--- START ---

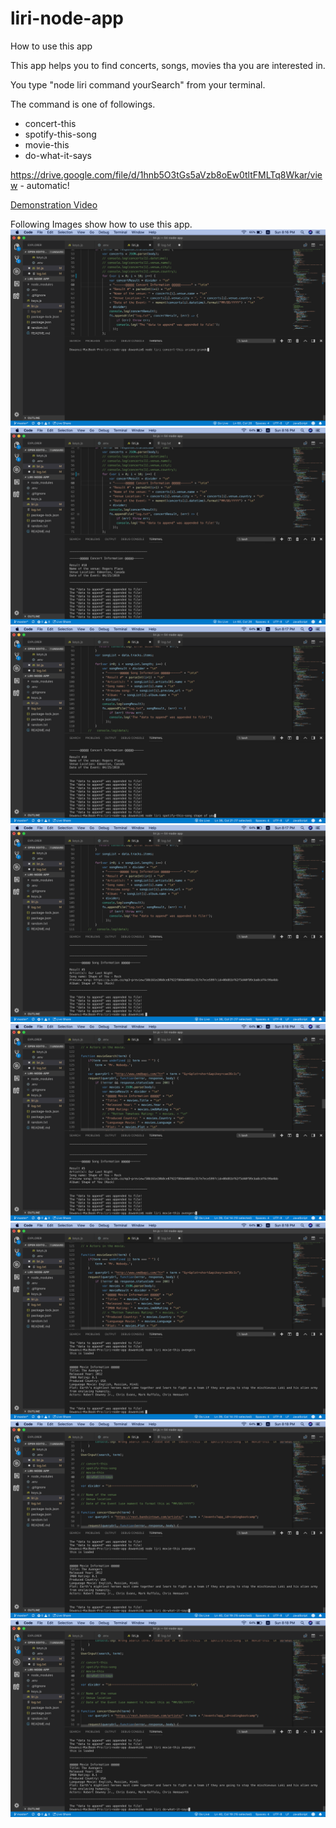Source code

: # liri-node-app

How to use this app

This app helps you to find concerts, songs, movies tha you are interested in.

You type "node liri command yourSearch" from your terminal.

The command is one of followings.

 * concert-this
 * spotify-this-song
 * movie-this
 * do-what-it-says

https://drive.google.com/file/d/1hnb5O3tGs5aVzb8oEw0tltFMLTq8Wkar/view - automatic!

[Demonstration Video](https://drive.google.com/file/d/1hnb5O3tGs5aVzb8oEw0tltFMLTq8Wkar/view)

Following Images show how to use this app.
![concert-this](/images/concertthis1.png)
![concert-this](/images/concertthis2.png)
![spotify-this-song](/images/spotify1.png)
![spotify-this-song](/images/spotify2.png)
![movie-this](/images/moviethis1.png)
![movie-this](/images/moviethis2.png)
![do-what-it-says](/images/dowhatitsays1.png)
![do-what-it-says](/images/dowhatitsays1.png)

--- END ---
--- START ---

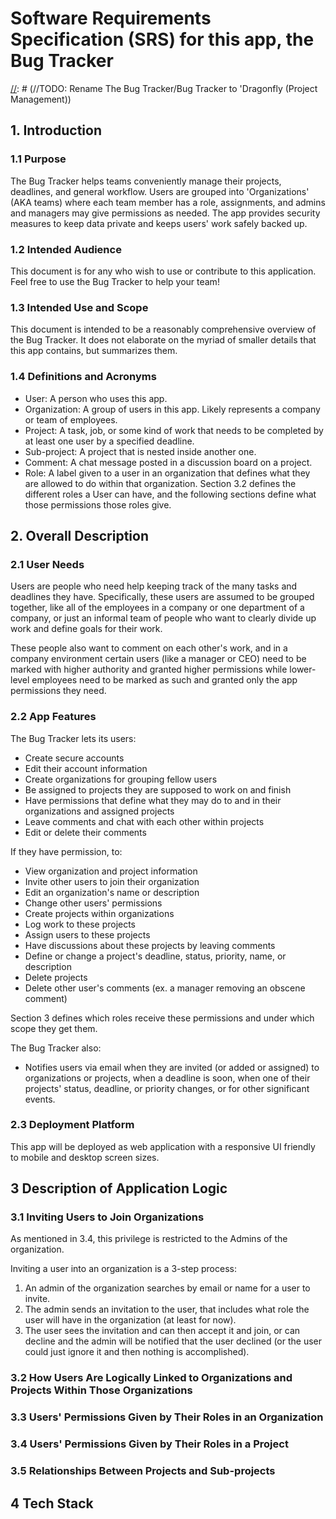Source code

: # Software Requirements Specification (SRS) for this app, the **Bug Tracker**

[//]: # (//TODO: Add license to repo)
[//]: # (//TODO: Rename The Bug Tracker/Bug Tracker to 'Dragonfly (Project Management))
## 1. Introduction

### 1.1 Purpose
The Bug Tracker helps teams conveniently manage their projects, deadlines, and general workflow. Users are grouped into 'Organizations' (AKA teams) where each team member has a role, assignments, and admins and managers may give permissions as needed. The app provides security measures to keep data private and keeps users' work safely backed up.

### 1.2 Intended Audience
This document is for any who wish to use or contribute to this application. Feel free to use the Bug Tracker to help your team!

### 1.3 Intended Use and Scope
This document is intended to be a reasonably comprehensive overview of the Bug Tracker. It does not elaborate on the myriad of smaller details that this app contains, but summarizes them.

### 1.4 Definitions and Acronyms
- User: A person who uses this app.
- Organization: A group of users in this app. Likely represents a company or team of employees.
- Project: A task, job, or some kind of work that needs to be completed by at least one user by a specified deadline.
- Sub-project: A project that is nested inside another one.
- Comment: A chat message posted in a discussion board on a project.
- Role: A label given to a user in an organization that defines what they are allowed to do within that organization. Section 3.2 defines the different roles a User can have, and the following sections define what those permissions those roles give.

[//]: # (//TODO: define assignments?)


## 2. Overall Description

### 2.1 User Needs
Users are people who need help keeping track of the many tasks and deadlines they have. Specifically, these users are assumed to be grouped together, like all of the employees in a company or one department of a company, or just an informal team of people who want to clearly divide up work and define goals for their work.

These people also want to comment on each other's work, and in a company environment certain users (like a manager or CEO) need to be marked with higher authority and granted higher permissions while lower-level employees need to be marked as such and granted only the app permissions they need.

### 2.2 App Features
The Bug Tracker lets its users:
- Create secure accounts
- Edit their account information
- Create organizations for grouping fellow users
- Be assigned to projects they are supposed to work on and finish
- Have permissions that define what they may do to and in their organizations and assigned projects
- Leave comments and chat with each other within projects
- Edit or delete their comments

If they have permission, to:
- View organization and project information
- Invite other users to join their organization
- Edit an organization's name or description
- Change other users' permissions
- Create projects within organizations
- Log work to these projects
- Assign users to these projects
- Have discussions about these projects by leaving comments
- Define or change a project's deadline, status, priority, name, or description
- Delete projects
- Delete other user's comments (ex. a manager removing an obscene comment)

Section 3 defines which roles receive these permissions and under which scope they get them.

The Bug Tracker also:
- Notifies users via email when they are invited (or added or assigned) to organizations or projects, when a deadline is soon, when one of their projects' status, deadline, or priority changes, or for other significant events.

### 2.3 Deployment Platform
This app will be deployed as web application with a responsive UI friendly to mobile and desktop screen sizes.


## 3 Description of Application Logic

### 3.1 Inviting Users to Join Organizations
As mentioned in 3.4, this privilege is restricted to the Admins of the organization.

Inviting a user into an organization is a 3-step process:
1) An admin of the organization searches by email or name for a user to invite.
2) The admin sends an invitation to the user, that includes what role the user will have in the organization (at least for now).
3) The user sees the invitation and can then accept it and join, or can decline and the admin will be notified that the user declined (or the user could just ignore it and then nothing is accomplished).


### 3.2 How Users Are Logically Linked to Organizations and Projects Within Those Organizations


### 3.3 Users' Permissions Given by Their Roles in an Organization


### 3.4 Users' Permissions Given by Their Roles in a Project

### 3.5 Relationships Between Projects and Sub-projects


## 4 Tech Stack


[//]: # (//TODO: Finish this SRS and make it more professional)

--- END ---
--- START ---

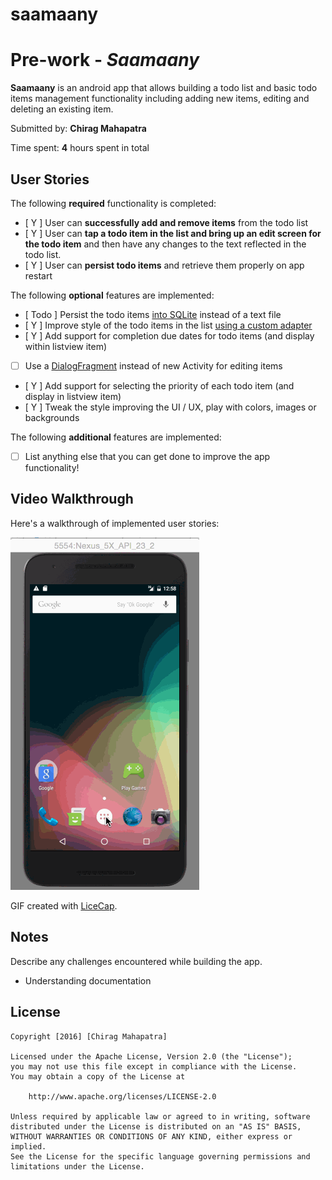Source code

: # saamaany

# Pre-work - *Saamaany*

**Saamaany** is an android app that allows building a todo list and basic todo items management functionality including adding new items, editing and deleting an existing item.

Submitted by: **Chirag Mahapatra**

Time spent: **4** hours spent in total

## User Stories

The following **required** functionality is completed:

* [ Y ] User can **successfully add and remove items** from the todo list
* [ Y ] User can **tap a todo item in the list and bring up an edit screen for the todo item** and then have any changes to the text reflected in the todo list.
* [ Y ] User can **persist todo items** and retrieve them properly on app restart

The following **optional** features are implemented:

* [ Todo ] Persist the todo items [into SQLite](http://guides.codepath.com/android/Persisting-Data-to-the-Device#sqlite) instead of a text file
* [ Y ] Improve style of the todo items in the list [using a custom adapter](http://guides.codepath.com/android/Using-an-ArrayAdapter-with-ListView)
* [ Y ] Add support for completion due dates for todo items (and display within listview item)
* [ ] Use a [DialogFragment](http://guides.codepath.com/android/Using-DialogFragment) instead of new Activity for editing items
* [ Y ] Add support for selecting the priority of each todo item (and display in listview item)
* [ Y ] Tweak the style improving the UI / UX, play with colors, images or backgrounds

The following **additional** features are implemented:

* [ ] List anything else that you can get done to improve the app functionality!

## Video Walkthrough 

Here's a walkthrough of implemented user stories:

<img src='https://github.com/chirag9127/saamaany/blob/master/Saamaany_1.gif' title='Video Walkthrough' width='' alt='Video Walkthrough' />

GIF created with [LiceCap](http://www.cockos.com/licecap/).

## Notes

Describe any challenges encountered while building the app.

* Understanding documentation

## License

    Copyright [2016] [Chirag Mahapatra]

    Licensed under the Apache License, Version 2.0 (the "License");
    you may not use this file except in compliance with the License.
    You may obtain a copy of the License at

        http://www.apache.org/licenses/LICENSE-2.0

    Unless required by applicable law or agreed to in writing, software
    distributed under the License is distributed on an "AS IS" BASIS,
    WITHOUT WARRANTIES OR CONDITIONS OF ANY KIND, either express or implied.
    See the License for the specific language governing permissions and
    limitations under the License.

--- END ---

◆ **INSTRUCTIONS TO FOLLOW**
Reading down the material above, count how many lines contain the word "information". Respond with the number by itself.

◆ **RESULT OF THE EXERCISE**
2